Key words: object detection, robot, network structure, Tiny-YOLOV3, loss function
摘要:
Tiny-YOLOV3是目标检测领域常用的检测算法,相比较YOLOV3,其优点是神经网络层比较简单,计算量少,且对硬件的配置要求较低,因此可以保证检测的实时性,但由于网络层比较少,检测的精度也较低。为了提高Tiny-YOLOV3在网络中的检测精度,提出一类Tiny-YOLOV3改进模型,调整检测网络架构的损失结构层,以卷积层和特征图的相关系数矩阵表征特征图分布,设计损失函数优化损失特征层分布,增强网络特征的表达能力。结合NAO机器人平台,采用三角函数定位将基于图像的目标检测位置转换为机器人坐标系位置。根据4 000张VOC数据格式自制数据集进行模型训练与测试,针对不同物体在变化位置下进行50次机器人手臂抓取实验。相比原始Tiny-YOLOV3模型,改进的网络模型在分辨率为640×480单张图片的检测速度35 帧/s前提下,检测mAP值提高了4.08%,置信度提高20%。实验结果表明算法在兼顾目标检测时间效率的前提下有效提高了目标检测准确度,可满足机器人在分拣、采摘、监控、服务等多样实时性应用场景需求。
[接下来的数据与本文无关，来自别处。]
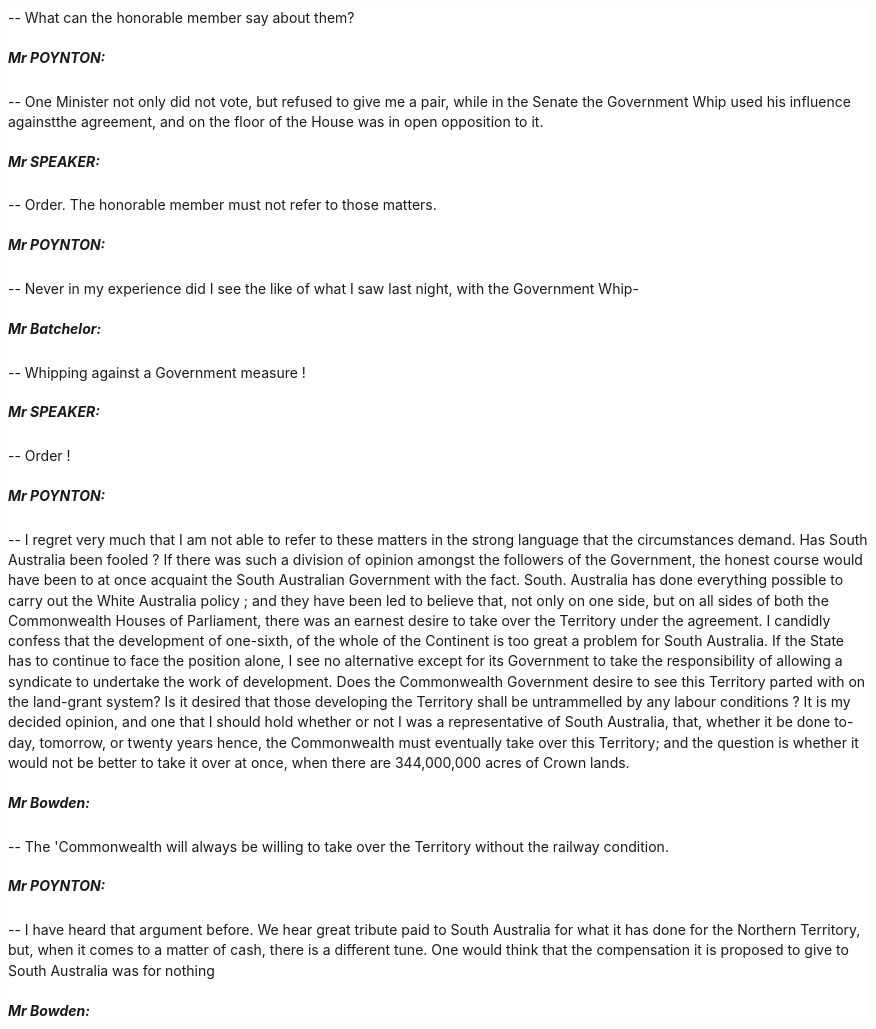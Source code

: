 --  What can the honorable member say about them? 

##### Mr POYNTON:

-- One Minister not only did not vote, but refused to give me a pair, while in the Senate the Government Whip used his influence againstthe agreement, and on the floor of the House was in open opposition to it. 

##### Mr SPEAKER:

-- Order. The honorable member must not refer to those matters. 

##### Mr POYNTON:

-- Never in my experience did I see the like of what I saw last night, with the Government Whip- 

##### Mr Batchelor:

--  Whipping against a Government measure ! 

##### Mr SPEAKER:

-- Order ! 

##### Mr POYNTON:

-- I regret very much that I am not able to refer to these matters in the strong language that the circumstances demand. Has South Australia been fooled ? If there was such a division of opinion amongst the followers of the Government, the honest course would have been to at once acquaint the South Australian Government with the fact. South. Australia has done everything possible to carry out the White Australia policy ; and they have been led to believe that, not only on one side, but on all sides of both the Commonwealth Houses of Parliament, there was an earnest desire to take over the Territory under the agreement. I candidly confess that  the development of one-sixth, of the whole of the Continent is too great a problem for South Australia. If the State has to continue to face the position alone, I see no alternative except for its Government to take the responsibility of allowing a syndicate to undertake the work of development. Does the Commonwealth Government desire to see this Territory parted with on the land-grant system? Is it desired that those developing the Territory shall be untrammelled by any labour conditions ? It is my decided opinion, and one that I should hold whether or not I was a representative of South Australia, that, whether it be done to-day, tomorrow, or twenty years hence, the Commonwealth must eventually take over this Territory; and the question is whether it would not be better to take it over at once, when there are  344,000,000  acres of Crown lands. 

##### Mr Bowden:

--  The 'Commonwealth will always be willing to take over the Territory without the railway condition. 

##### Mr POYNTON:

-- I have heard that argument before. We hear great tribute paid to South Australia for what it has done for the Northern Territory, but, when it comes to a matter of cash, there is a different tune. One would think that the compensation it is proposed to give to South Australia was for nothing 

##### Mr Bowden:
关键词: 目标检测, 机器人, 网络结构, Tiny-YOLOV3, 损失函数
HUANG Yimeng, YI Yang. Robot Object Detection and Localization Based on Deep Learning[J]. Computer Engineering and Applications, 2020, 56(24): 181-187.
黄怡蒙,易阳. 融合深度学习的机器人目标检测与定位[J]. 计算机工程与应用, 2020, 56(24): 181-187.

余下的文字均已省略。